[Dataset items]
+++++

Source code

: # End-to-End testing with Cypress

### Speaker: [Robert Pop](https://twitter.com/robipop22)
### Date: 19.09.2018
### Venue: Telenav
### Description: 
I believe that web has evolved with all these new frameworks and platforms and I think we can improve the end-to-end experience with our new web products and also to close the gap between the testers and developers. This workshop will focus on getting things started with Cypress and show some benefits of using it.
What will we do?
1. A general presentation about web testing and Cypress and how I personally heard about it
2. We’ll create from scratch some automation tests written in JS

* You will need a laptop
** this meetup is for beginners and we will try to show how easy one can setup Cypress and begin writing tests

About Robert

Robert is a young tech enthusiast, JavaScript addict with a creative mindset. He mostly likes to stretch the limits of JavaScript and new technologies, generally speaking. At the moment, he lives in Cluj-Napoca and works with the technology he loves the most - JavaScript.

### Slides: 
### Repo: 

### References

+++++

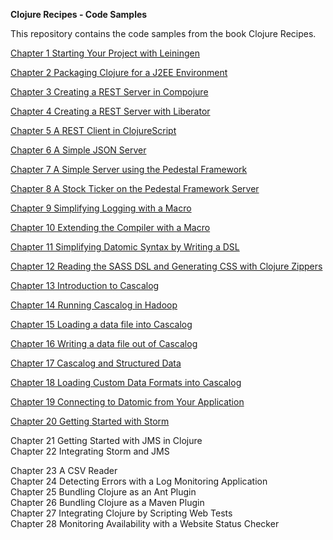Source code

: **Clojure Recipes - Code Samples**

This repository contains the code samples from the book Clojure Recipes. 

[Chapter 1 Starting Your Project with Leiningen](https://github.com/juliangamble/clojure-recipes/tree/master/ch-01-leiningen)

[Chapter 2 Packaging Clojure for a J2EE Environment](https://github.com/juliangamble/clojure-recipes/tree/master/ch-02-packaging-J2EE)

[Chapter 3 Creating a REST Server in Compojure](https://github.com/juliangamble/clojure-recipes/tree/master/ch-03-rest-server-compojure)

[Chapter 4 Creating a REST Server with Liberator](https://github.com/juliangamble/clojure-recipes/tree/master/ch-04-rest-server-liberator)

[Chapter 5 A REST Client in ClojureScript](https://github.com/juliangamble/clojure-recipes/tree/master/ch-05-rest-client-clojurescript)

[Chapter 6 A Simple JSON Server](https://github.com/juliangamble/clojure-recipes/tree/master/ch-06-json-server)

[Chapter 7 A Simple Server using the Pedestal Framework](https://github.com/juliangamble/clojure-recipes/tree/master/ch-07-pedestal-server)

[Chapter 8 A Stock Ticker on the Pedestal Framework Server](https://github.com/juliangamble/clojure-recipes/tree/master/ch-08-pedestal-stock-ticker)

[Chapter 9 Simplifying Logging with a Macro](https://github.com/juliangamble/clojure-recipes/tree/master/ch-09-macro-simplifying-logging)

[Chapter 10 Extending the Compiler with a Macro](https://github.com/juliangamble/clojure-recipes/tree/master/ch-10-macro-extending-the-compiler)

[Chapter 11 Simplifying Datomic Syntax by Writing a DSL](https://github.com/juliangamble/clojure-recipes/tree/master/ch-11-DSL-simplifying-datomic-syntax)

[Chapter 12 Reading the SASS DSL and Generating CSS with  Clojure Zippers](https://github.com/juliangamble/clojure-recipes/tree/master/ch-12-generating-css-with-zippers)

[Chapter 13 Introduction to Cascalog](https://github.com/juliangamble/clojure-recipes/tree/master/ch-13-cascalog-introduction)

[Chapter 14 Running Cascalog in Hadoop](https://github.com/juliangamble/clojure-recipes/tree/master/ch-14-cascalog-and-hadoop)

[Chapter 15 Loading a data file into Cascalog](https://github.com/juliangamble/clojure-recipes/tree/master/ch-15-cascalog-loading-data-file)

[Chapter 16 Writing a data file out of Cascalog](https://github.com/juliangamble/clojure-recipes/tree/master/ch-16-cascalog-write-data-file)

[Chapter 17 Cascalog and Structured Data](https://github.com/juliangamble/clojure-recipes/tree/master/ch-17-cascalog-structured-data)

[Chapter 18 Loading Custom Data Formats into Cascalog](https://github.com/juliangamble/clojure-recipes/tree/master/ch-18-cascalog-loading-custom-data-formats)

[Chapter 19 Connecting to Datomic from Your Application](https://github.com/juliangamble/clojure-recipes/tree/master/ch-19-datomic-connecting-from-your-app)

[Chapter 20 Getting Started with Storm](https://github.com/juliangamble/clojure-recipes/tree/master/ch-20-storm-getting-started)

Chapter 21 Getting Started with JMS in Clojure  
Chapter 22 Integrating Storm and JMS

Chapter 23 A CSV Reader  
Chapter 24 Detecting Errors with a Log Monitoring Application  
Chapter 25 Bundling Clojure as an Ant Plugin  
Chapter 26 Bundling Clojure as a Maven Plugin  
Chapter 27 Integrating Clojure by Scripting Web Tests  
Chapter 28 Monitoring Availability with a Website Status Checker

+++++

| EXERCISE |
Across the entries above, find each line with the word "Monitoring" and please copy it out.

| RESPONSE FOR THIS EXERCISE |
Chapter 24 Detecting Errors with a Log Monitoring Application  
Chapter 28 Monitoring Availability with a Website Status Checker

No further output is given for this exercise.